Problem details: Within the material that follows, how many lines include the string "사용한다"? Answer with the number and nothing more.

Dataset excerpts:
────
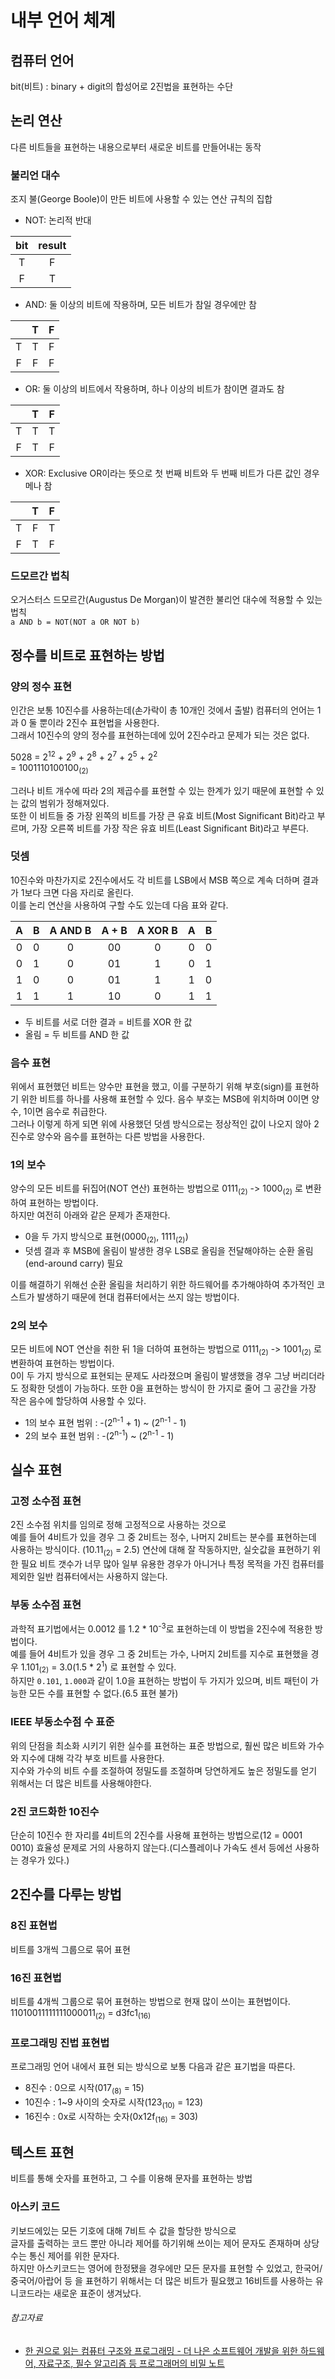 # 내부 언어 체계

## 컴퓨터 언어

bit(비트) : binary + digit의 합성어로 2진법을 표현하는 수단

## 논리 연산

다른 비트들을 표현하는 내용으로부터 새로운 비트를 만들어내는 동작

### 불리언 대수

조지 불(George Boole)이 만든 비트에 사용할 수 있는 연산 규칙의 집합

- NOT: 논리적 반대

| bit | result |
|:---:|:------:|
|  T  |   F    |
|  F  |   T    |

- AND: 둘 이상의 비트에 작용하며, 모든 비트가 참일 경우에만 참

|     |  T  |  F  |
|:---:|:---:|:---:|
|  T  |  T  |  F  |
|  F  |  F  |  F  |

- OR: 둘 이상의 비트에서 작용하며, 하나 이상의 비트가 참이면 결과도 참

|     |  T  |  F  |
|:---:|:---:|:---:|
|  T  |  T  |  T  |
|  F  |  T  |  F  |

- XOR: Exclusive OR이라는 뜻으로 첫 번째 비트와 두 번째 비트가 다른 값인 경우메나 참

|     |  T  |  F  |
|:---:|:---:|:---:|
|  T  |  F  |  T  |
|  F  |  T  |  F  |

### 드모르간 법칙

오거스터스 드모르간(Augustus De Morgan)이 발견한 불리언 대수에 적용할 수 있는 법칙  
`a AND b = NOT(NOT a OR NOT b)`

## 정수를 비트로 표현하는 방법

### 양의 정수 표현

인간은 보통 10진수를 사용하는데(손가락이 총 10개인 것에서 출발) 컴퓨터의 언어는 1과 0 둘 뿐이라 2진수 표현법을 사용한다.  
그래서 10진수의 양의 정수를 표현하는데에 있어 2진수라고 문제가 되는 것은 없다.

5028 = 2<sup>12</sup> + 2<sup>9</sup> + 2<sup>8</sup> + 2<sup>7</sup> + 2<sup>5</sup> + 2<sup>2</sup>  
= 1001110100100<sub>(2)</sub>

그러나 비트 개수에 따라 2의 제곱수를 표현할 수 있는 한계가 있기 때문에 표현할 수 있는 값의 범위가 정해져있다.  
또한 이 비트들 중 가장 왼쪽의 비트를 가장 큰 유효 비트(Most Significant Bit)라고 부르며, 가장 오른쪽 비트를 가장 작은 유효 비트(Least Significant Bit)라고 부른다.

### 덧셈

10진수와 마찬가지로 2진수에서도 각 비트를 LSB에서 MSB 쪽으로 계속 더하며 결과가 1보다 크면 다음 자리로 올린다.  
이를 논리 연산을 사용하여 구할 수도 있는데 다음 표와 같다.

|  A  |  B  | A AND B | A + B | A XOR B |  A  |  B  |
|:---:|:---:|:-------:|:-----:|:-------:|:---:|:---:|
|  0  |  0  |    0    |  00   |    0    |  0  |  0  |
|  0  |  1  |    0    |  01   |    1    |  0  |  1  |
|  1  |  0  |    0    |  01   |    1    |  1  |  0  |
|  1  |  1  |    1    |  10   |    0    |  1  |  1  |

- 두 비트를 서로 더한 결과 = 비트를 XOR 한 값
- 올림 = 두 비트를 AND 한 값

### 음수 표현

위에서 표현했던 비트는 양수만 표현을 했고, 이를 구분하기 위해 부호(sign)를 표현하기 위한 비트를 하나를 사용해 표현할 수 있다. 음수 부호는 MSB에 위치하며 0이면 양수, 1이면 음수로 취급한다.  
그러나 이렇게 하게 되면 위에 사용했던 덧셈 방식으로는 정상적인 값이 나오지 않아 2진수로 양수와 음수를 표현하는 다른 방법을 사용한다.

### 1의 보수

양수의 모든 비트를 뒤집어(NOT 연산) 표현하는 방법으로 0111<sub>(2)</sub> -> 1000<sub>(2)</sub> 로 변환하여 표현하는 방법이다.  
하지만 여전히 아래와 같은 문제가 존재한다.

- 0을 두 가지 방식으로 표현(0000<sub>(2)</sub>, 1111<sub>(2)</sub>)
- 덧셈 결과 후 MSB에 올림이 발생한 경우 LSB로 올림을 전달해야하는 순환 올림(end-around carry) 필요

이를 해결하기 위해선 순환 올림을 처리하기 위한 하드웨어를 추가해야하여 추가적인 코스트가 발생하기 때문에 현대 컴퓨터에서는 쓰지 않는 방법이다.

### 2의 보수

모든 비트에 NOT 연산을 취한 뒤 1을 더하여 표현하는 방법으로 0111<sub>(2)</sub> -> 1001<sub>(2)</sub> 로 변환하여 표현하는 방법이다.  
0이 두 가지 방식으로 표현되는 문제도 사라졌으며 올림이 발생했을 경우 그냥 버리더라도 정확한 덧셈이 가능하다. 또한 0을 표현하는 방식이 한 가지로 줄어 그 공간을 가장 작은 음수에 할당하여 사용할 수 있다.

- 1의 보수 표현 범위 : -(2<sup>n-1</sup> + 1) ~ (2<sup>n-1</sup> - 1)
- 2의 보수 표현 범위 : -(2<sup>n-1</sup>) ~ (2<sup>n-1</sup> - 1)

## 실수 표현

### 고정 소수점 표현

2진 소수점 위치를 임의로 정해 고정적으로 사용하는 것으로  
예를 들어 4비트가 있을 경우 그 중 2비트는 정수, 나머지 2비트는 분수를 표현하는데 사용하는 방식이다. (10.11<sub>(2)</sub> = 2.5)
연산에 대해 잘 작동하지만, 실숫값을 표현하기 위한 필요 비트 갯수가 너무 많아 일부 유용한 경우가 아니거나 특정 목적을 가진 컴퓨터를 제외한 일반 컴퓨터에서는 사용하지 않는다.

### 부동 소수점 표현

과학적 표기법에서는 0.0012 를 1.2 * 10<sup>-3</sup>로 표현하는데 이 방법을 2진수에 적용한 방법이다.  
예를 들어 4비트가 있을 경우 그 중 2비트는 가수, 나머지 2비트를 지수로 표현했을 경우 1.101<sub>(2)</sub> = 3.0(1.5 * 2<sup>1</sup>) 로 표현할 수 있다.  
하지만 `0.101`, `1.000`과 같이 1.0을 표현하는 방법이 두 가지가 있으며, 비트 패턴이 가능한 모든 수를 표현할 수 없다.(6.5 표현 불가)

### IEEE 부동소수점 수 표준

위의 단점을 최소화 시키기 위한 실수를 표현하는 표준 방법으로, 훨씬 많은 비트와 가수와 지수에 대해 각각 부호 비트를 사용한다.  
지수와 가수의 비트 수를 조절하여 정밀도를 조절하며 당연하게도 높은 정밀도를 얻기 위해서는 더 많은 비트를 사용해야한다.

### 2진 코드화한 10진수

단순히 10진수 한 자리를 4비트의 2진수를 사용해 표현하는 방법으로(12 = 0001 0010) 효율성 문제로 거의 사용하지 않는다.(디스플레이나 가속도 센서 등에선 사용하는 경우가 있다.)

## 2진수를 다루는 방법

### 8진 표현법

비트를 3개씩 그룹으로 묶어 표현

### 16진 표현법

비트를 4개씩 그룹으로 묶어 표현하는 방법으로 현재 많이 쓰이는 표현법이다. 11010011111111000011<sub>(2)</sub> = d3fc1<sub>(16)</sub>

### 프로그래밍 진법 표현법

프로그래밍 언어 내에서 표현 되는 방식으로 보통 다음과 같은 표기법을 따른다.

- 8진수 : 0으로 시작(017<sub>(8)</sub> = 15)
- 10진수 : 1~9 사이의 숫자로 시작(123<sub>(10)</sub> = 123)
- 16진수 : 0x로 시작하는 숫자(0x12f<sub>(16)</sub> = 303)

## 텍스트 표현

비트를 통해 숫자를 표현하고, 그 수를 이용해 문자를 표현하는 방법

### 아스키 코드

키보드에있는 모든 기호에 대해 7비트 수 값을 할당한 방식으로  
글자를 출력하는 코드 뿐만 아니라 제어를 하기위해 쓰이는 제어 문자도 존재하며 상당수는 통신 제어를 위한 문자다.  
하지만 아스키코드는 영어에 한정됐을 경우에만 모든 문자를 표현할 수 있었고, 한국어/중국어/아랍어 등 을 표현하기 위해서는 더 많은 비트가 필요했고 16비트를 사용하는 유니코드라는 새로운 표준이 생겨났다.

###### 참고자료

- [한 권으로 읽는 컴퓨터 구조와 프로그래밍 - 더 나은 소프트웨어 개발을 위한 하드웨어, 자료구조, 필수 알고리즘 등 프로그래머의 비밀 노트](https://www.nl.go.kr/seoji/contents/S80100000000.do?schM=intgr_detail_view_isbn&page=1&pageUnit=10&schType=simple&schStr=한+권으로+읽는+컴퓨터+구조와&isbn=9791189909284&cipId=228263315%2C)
────
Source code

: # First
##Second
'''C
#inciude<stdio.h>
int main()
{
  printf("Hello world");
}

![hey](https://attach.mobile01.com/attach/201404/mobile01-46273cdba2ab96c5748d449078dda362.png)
────
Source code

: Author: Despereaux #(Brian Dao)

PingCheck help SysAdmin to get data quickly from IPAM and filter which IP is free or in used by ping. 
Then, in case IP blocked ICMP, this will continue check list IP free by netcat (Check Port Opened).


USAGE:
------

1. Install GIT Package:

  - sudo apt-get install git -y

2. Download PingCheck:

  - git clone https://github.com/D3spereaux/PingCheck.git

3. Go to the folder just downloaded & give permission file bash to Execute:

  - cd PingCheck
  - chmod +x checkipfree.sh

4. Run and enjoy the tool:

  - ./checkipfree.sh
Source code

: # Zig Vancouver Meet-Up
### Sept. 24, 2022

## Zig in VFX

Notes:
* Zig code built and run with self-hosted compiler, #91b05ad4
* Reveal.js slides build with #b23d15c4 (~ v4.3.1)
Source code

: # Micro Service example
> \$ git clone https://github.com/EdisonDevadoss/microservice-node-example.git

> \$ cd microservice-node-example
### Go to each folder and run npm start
────
Problem solution: 3